Supervised Learning and Teenager Spending Decisions

Noelle
Sep 13
3 min read

In our last post, we looked at whether teenagers are spending money wisely through the lens of machine learning. The takeaway for students and families is that we should think critically about the categories we use in daily life, and question how we draw the line between short-term consumption and long-term investment.

On the technical side, supervised learning helps uncover patterns between spending choices and future outcomes. But we must also stay mindful of its limits and the context in which we interpret results.

For now, let’s focus on the observable benefits of spending without getting too philosophical too fast. As we mentioned in the last blog post, what counts as “investment” depends on the time horizon and the definition of return we choose.

Data Cleaning, Labeling, and Training Setup

In real life, data cleaning and preprocessing is messy and detail-heavy. In this case, we would expect it to involve reconciliation of intricate financial and demographic records. Lots of data mapping. To keep the focus on logic, we will work with a clean dataset (something that looks like it came off the “data wishlist”) while preserving the rough structure of the real task.

What We’re Training and Predicting

Goal (prediction target): classify each purchase as Investment or Consumption.

Training signal (label y): a proxy outcome, possibly derived from follow-ups (e.g., did the purchase plausibly produce longer-run benefits within ~2–5 years?). See “Labeling rule” below.

Inputs (features X): transactional details (date, item, barcode that informs category/durability), plus basic student context (age).

Labeling uses weak supervision: we combine quick heuristics (e.g., tutoring = investment) with spot-checked outcomes (e.g., evidence of sustained benefit).
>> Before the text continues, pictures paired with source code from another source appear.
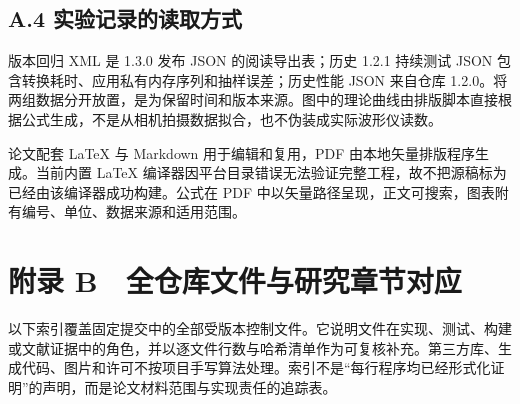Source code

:\documentclass[UTF8,zihao=-4,openany]{ctexbook}
\begin{document}
\section*{A.4 实验记录的读取方式}
版本回归 XML 是 1.3.0 发布 JSON 的阅读导出表；历史 1.2.1 持续测试 JSON 包含转换耗时、应用私有内存序列和抽样误差；历史性能 JSON 来自仓库 1.2.0。将两组数据分开放置，是为保留时间和版本来源。图中的理论曲线由排版脚本直接根据公式生成，不是从相机拍摄数据拟合，也不伪装成实际波形仪读数。

论文配套 LaTeX 与 Markdown 用于编辑和复用，PDF 由本地矢量排版程序生成。当前内置 LaTeX 编译器因平台目录错误无法验证完整工程，故不把源稿标为已经由该编译器成功构建。公式在 PDF 中以矢量路径呈现，正文可搜索，图表附有编号、单位、数据来源和适用范围。


\chapter*{附录 B　全仓库文件与研究章节对应}
以下索引覆盖固定提交中的全部受版本控制文件。它说明文件在实现、测试、构建或文献证据中的角色，并以逐文件行数与哈希清单作为可复核补充。第三方库、生成代码、图片和许可不按项目手写算法处理。索引不是“每行程序均已经形式化证明”的声明，而是论文材料范围与实现责任的追踪表。
\end{document}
We expect there will be noise.

This is similar to spam filtering. For spending decisions, we don’t always have perfect ground truth labels (investment vs. consumption). For email, we don’t always know if something is spam until evidence confirms it. Either probabilistic classifiers give a score, or a human flags it. In both cases, the true label is imperfectly known, and new evidence helps refine it.

Assumptions (explicit)

Time horizon: “Investment” means a purchase with a reasonable expectation of positive benefit over ~2–5 years (short run) or longer.
Barcode (mapping category): Barcodes or merchant codes map to industry and durability (durable, non-durable, or service).
Privacy: Names are pseudonyms in the working set; personally identifiable information is anonymized before modeling.

Datasets

We’ll use two tables joined on Student_ID and time.

A) Transactions (training features)

These are the actual spending choices teenagers make.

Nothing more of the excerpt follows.